- [Input data]

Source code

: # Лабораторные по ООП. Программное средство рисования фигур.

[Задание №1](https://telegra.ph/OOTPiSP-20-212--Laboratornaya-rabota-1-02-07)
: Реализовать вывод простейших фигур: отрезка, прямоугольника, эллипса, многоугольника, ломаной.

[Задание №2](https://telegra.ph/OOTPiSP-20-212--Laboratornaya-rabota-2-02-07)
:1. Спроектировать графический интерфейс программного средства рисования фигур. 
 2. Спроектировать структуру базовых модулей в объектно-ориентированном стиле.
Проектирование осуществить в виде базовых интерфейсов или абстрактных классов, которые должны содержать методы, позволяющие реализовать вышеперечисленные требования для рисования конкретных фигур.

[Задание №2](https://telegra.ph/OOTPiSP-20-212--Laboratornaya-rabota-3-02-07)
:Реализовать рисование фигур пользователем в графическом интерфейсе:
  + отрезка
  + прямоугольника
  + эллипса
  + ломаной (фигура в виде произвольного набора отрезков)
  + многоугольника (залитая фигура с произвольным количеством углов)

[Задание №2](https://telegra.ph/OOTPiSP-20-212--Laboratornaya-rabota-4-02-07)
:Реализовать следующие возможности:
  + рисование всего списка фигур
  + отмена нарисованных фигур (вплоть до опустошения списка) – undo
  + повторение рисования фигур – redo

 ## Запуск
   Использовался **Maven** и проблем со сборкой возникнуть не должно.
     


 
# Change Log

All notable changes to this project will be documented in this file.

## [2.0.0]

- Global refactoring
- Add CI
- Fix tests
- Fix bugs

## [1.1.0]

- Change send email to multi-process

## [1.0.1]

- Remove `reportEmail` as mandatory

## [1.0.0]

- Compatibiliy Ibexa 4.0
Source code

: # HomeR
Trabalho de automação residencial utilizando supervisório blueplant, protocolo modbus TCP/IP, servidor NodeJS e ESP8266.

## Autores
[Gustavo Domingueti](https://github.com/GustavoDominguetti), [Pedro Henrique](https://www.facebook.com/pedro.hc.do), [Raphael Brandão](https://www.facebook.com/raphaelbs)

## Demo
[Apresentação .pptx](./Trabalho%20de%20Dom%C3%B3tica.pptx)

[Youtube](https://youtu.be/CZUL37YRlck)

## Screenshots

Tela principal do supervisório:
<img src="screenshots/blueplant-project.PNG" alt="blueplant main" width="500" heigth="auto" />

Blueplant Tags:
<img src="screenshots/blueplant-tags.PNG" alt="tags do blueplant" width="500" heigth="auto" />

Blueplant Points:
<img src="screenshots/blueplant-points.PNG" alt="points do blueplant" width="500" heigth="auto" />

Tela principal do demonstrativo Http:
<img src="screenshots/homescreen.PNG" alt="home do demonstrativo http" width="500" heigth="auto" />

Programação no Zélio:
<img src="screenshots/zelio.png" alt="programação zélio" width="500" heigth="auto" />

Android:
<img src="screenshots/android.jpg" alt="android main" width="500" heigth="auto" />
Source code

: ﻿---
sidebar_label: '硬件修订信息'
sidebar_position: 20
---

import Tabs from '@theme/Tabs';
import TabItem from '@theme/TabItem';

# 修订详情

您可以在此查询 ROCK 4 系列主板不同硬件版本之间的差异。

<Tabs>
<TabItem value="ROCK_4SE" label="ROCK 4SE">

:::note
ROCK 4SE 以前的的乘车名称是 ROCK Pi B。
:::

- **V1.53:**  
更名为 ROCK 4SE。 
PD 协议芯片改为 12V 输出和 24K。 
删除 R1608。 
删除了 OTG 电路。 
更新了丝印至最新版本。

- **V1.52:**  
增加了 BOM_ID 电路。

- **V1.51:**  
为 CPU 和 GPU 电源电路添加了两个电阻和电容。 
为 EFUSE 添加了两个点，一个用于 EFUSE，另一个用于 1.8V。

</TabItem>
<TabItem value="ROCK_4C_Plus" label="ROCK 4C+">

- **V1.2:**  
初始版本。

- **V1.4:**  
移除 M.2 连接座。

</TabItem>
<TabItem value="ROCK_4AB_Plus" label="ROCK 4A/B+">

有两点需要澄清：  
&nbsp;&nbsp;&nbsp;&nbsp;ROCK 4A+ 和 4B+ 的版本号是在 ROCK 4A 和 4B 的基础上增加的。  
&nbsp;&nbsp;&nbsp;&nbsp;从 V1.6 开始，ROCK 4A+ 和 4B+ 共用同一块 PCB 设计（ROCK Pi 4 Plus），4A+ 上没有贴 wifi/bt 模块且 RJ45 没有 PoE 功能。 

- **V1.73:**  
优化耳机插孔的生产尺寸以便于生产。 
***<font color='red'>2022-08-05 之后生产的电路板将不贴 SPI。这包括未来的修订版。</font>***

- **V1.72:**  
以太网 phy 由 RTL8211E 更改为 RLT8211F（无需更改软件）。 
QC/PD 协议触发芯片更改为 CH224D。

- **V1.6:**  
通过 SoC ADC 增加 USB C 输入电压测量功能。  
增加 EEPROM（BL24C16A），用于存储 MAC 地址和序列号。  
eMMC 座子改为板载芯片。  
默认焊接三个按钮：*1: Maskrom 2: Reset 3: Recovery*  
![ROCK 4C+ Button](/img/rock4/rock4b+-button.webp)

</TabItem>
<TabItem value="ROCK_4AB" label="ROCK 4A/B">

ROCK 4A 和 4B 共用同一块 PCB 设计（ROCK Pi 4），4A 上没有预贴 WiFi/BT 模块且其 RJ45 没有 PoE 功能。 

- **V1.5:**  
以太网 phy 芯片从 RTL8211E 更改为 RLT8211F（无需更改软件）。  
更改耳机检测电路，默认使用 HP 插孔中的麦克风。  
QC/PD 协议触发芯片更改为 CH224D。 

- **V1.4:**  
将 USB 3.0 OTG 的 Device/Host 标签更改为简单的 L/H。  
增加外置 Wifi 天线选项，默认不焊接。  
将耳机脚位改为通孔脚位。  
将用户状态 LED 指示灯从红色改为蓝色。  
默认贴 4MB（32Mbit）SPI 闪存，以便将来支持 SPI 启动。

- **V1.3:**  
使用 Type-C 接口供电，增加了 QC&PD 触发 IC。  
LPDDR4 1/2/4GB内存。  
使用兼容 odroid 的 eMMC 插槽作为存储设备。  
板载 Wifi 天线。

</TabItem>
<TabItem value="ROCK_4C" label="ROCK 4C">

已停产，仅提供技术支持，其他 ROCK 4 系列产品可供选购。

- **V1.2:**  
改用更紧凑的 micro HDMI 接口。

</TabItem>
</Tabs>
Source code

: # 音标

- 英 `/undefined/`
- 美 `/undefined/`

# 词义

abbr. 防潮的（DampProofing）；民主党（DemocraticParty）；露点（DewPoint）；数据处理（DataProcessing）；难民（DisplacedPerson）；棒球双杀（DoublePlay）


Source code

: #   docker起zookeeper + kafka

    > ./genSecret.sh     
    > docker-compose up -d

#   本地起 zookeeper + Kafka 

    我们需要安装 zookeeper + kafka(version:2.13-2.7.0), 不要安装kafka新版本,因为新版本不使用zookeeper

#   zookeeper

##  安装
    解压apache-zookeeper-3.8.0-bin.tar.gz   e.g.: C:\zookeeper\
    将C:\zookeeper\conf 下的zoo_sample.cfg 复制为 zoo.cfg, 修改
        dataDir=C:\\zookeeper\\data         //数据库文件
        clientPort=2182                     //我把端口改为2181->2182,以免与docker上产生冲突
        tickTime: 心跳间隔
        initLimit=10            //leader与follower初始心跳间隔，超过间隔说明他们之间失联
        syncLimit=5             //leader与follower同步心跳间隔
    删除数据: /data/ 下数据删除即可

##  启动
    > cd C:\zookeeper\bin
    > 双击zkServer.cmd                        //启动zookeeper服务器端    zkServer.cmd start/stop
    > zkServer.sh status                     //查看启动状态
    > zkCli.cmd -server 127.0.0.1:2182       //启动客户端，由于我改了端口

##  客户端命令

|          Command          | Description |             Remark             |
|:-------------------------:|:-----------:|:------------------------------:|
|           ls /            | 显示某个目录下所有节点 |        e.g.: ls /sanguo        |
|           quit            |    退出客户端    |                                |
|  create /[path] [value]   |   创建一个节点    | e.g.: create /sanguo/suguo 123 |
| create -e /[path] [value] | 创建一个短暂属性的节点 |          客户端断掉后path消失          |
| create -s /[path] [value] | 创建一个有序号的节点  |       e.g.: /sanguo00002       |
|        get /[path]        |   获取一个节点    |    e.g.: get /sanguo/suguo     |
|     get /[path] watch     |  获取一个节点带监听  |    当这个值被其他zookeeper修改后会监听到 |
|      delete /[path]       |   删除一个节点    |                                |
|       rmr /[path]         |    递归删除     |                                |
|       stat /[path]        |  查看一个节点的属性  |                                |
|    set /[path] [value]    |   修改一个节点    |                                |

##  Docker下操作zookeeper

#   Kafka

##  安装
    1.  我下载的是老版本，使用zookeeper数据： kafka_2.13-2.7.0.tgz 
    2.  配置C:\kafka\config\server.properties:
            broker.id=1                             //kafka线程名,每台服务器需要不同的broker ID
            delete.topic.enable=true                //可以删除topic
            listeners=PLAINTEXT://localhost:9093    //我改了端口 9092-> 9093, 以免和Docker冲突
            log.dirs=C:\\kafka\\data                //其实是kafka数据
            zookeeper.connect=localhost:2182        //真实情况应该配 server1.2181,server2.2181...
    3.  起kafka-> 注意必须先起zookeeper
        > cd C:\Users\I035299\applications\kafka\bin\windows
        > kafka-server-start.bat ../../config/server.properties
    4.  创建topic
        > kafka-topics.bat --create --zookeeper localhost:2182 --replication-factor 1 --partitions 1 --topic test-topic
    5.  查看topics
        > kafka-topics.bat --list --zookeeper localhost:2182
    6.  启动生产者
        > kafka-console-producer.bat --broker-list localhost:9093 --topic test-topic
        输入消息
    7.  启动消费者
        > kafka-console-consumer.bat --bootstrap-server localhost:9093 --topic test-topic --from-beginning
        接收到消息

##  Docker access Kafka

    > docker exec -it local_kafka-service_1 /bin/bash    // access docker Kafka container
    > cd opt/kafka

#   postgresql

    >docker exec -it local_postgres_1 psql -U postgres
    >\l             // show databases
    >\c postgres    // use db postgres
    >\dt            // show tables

- [How to complete this task]
Among the lines of the entries above, count those containing the string "demonstrativo". Write the number alone.

- [Response to the exercise]
2